Now, the reason I wanted to say this is because it says something about where you intervene in a system. Is the solution to this problem: let's go to Washington DC and regulate content moderation? Let's regulate — this content is good, this content is bad — and if we just got the bad content off of TikTok, Instagram, whatever, we'd somehow live in this utopia where social media is good for humanity? I want you to see that the reason that solution is not good is because it doesn't deal with the race dynamic.

I just wanted to say that because the point of this, I think, is to train our attention on how we solve problems more effectively in the world. Instead of getting upset at one company screwing up teens' mental health — like Snapchat is doing a bunch of negative stuff — we could put all of our energy on that, or we could realize that Snapchat is caught in a bad dynamic. So I think that's maybe a helpful place to then introduce Moloch, which is: how do we all get good at slaying Moloch?

So what is Moloch? Well, let me give a little bit of the history of where this term comes from. It's M-O-L-O-C-H, by the way. It's actually from an old Bible story. There was this war-obsessed cult in the Canaanite times, apparently — hopefully they aren't real, because they were so determined to win wars that they started idolizing this sort of god-demon effigy thing. It looked like a bull, called Moloch. And they would sacrifice their children — make the ultimate sacrifice, the thing they love the most, their children — to this thing, in the belief that it would bestow upon them the military power they could ever want to win wars.

From there, in more modern terms, it has become sort of synonymous with this idea of unhealthy game theory, where the design of the game incentivizes people to sacrifice more and more important values — the things that they hold dear — in order to win that short-term thing. So the social media companies are literally sacrificing our children for short-term gain, more profit, quarterly numbers going up and down. It's actually quite literally that story coming true.

Or in a sort of environmental tragedy, the commons-type situation — it's not like cattle farmers in Brazil necessarily want to destroy the Amazon rainforest. But they are trapped in their own game: this is the easiest way to feed their families, expand their business. They can turn that patch of wood into a pile of money and put their cows on it. And even if they don't want to, they feel like they might as well because the farm down the road will just do it as well.

So it's this idea of sacrificing other things in order to optimize for a narrow metric. That's kind of what Moloch does. If Moloch had a personality, it's like that brain worm that gets into people and makes them feel like they have no other option but to sacrifice the really important stuff in order to win.

Another example: there's a great book called Salt Sugar Fat — how many people here have heard of that book? Actually, a lot of people. It really goes through how the processed food industry — here's another example. You can say we have an obesity crisis, a diabetes crisis, a huge health crisis. And we could say we need to educate people about what they eat, and that's obviously one thing we definitely need to do. But also, what are the driving forces? These companies are caught in a race to create addictive foods, just like social media companies are in a race to create addictive apps.

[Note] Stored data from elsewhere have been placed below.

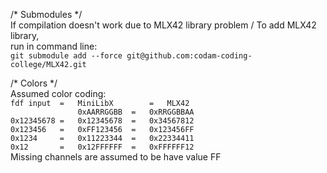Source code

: /* Submodules */  
If compilation doesn't work due to MLX42 library problem / To add MLX42 library,  
run in command line:  
`git submodule add --force git@github.com:codam-coding-college/MLX42.git`

/* Colors */  
Assumed color coding:  
`fdf input	=	MiniLibX		=	MLX42`  
`				0xAARRGGBB	=	0xRRGGBBAA`  
`0x12345678	=	0x12345678	=	0x34567812`  
`0x123456	=	0xFF123456	=	0x123456FF`  
`0x1234		=	0x11223344	=	0x22334411`  
`0x12		=	0x12FFFFFF	=	0xFFFFFF12`  
Missing channels are assumed to be have value FF  


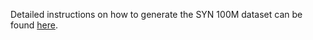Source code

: Detailed instructions on how to generate the SYN 100M dataset can be found [here](https://github.com/KGAccuracyEval/reliable-kg-estimation/blob/main/README.md#syn-100m).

It turns out that just like narcissism and pull-to-refresh and auto-removing the stopping cues and infinite scroll are the mechanisms of social media being addictive, in food it's just salt, sugar, fat — more clever combinations of salt, sugar, fat. Those are the backdoors to the human gustatory system. And the companies are literally in that book in an arms race to add more and more.

It's actually really interesting because the book opens with this famed meeting — I think it was in 1999 — where the food scientists and health scientists from the major food companies like Tyson Foods and General Mills all got together at a hotel, I think in Michigan or Detroit. They actually acknowledged that there's this collective kind of "climate change of bodies" happening from their arms race. And they said, can we coordinate? Can we actually agree to set limits on salt, sugar, and fat?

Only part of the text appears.